A. Total free-shaping: Stand with her on the leash, say nothing, wait until she glances your direction and click/treat. Start with 10 treats set aside and keep track of how much time passes before you're able to reward 10 offered glances. Do this over three sessions. The total time should get shorter as she catches on that looking at you earns the treat. Then you up the criteria to, maybe, she has to look at you for a count of 2 seconds. (Time your seconds consistently -- "one alligator, two alligator, etc.") Slowly add time. And yes, for now, she's reward EVERY TIME she meets criteria. If the environment is too crazy that she's not offering any attention, move to a quieter location. I VERY IMPORTANT part of shaping is that the environment is conducive to the dog's success.

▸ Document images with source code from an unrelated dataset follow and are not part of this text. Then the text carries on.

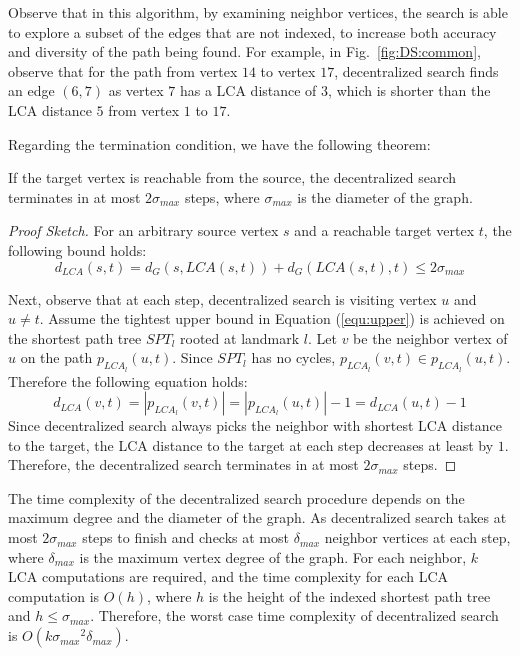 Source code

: Observe that in this algorithm, by examining neighbor vertices, the search is able to explore a subset of the edges that are not indexed, to increase both accuracy and diversity of the path being found. For example, in Fig.~\ref{fig:DS:common}, observe that for the path from vertex $14$ to vertex $17$, decentralized search finds an edge $(6, 7)$ as vertex $7$ has a LCA distance of $3$, which is shorter than the LCA distance $5$ from vertex $1$ to $17$.

Regarding the termination condition, we have the following theorem:

\begin{theorem}
\label{theorem:max_step}
If the target vertex is reachable from the source, the decentralized search terminates in at most $2{\sigma}_{max}$ steps, where ${\sigma}_{max}$ is the diameter of the graph.
\end{theorem}
\begin{proof}[Proof Sketch]
For an arbitrary source vertex $s$ and a reachable target vertex $t$, the following bound holds:
\[
    d_{LCA}(s,t) = d_G(s,LCA(s,t)) + d_G(LCA(s,t),t) \leq 2{\sigma}_{max}
\]

Next, observe that at each step, decentralized search is visiting vertex $u$ and $u \neq t$. Assume the tightest upper bound in Equation (\ref{equ:upper}) is achieved on the shortest path tree $SPT_l$ rooted at landmark $l$. Let $v$ be the neighbor vertex of $u$ on the path $p_{LCA_l}(u,t)$. Since $SPT_l$ has no cycles, $p_{LCA_l}(v,t) \in p_{LCA_l}(u,t)$. Therefore the following equation holds:
\[
		d_{LCA}(v,t) = |p_{LCA_l}(v,t)| = |p_{LCA_l}(u,t)| - 1 = d_{LCA}(u,t) - 1
\]
Since decentralized search always picks the neighbor with shortest LCA distance to the target, the LCA distance to the target at each step decreases at least by $1$. Therefore, the decentralized search terminates in at most $2{\sigma}_{max}$ steps.
\end{proof}

The time complexity of the decentralized search procedure depends on the maximum degree and the diameter of the graph. As decentralized search takes at most $2{\sigma}_{max}$ steps to finish and checks at most ${\delta}_{max}$ neighbor vertices at each step, where ${\delta}_{max}$ is the maximum vertex degree of the graph. For each neighbor, $k$ LCA computations are required, and the time complexity for each LCA computation is $O(h)$,
where $h$ is the height of the indexed shortest path tree and $h \leq {\sigma}_{max}$. Therefore, the worst case time complexity of decentralized search is $O(k{{\sigma}_{max}}^2{\delta}_{max})$.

B. Lure/Prompt Attention - Some people start with a treat to help prompt the attention. I've taught it this way to beginners in a group class. Show the dog a treat by wafting it under their nose, then up toward your face. Dog looks for 1 second and then you feed the treat. This can work well to teach the "look" cue where the dog turns away from something to look at you, but I find in the long run, it's not nearly as good as shaping to teach the overall concept of attentiveness to handler.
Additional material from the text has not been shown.